Overall, Government Regulation 80/2019 should be cautiously welcomed for the greater legal certainty that it provides. Nevertheless, its approach to certain aspects of e-commerce appears quite simplistic and, in some cases, already rather outdated. For example, a number of key aspects of Government Regulation 80/2019 are clearly influenced by the EU e-Commerce Directive, which is 20 years old and looks set to be reviewed in the near future (the new president of the European Commission, Ursula von der Leyen, has committed to upgrade the European Union's liability and safety rules for digital platforms, safety and products with a new Digital Services Act). In addition, by comparison with the recently adopted EU Digital Content Directive,(9) there seem to be some significant areas of concern as regards content that have not been specifically addressed, or have been addressed only superficially, by Government Regulation 80/2019.
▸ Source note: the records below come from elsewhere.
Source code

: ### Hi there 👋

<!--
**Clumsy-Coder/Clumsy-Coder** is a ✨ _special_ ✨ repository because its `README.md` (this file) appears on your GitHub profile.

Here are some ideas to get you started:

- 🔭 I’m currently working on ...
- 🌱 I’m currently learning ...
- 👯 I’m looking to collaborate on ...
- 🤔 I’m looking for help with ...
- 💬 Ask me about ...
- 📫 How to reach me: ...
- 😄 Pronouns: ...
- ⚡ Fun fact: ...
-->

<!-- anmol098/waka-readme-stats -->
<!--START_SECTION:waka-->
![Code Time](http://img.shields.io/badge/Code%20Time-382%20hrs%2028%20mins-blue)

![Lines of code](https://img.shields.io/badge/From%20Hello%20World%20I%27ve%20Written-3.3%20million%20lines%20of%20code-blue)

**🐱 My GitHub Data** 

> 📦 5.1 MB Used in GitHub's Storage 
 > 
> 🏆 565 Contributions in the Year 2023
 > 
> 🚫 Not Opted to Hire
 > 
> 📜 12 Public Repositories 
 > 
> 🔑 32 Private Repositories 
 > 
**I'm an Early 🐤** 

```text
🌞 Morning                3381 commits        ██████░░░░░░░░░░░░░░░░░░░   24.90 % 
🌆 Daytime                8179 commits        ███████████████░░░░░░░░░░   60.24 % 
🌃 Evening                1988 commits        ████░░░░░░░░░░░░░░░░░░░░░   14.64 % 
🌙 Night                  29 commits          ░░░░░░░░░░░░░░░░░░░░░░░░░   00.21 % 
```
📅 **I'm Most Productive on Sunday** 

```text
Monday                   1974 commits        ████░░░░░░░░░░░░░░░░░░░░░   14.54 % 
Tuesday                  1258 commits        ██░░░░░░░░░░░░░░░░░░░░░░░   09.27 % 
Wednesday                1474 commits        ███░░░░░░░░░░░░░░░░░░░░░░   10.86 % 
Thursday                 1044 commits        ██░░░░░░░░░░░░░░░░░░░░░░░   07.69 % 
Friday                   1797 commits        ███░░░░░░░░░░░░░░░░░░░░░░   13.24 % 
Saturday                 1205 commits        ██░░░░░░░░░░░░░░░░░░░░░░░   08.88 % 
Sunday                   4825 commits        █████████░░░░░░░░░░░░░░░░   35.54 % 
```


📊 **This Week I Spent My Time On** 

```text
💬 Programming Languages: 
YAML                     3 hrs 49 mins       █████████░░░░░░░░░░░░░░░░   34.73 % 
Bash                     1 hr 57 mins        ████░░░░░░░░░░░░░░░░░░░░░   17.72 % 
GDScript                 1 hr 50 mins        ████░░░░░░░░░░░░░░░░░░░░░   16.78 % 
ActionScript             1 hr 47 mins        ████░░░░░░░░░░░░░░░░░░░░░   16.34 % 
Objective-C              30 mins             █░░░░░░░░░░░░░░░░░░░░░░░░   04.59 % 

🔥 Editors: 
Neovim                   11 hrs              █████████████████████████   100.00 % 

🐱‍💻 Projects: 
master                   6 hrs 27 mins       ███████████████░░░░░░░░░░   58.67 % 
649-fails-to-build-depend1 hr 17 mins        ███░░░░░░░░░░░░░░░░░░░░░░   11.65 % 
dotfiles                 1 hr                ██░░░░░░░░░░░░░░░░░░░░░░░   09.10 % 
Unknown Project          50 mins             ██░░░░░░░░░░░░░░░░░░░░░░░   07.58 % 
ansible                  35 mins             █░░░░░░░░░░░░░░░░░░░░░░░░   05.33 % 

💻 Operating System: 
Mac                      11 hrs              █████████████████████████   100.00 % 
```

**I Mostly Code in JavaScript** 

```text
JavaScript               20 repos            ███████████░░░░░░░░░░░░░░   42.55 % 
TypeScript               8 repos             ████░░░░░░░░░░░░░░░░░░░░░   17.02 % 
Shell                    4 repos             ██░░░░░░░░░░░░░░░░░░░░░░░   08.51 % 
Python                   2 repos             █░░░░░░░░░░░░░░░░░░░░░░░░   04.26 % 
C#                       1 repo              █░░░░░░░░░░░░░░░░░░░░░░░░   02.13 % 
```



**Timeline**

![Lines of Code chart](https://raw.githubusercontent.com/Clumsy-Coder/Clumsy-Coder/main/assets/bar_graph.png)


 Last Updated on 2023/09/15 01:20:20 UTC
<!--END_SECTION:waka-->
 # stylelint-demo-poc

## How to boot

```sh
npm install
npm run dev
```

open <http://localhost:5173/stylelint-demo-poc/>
For further information on this topic please contact Agus Ahadi Deradjat or Mahiswara Timur at Ali Budiardjo, Nugroho, Reksodiputro by telephone (+62 21 250 5125) or email (email@example.com or firstname.lastname@example.org). The Ali Budiardjo, Nugroho, Reksodiputro website can be accessed at www.abnrlaw.com.
(4) Further information is available here.
(6) EU Directive 2000/31/EC on certain legal aspects of information society services, in particular electronic commerce, in the Internal Market.
(7) EU Regulation 2016/679 on the protection of natural persons with regard to the processing of personal data and on the free movement of such data, and repealing the EU General Data Protection Regulation Directive (95/46/EC), OJ 2016 L 119/1.
(8) The Asia-Pacific Economic Cooperation Privacy Framework is a set of principles and implementation guidelines that were created in order to establish effective privacy protections that avoid barriers to information flows and ensure continued trade and economic growth in the Asia-Pacific Economic Cooperation region. The framework was first adopted in 2005 and was subsequently updated in 2015.
(9) EU Directive 2019/770/EU on certain aspects concerning contracts for the supply of digital content and digital services.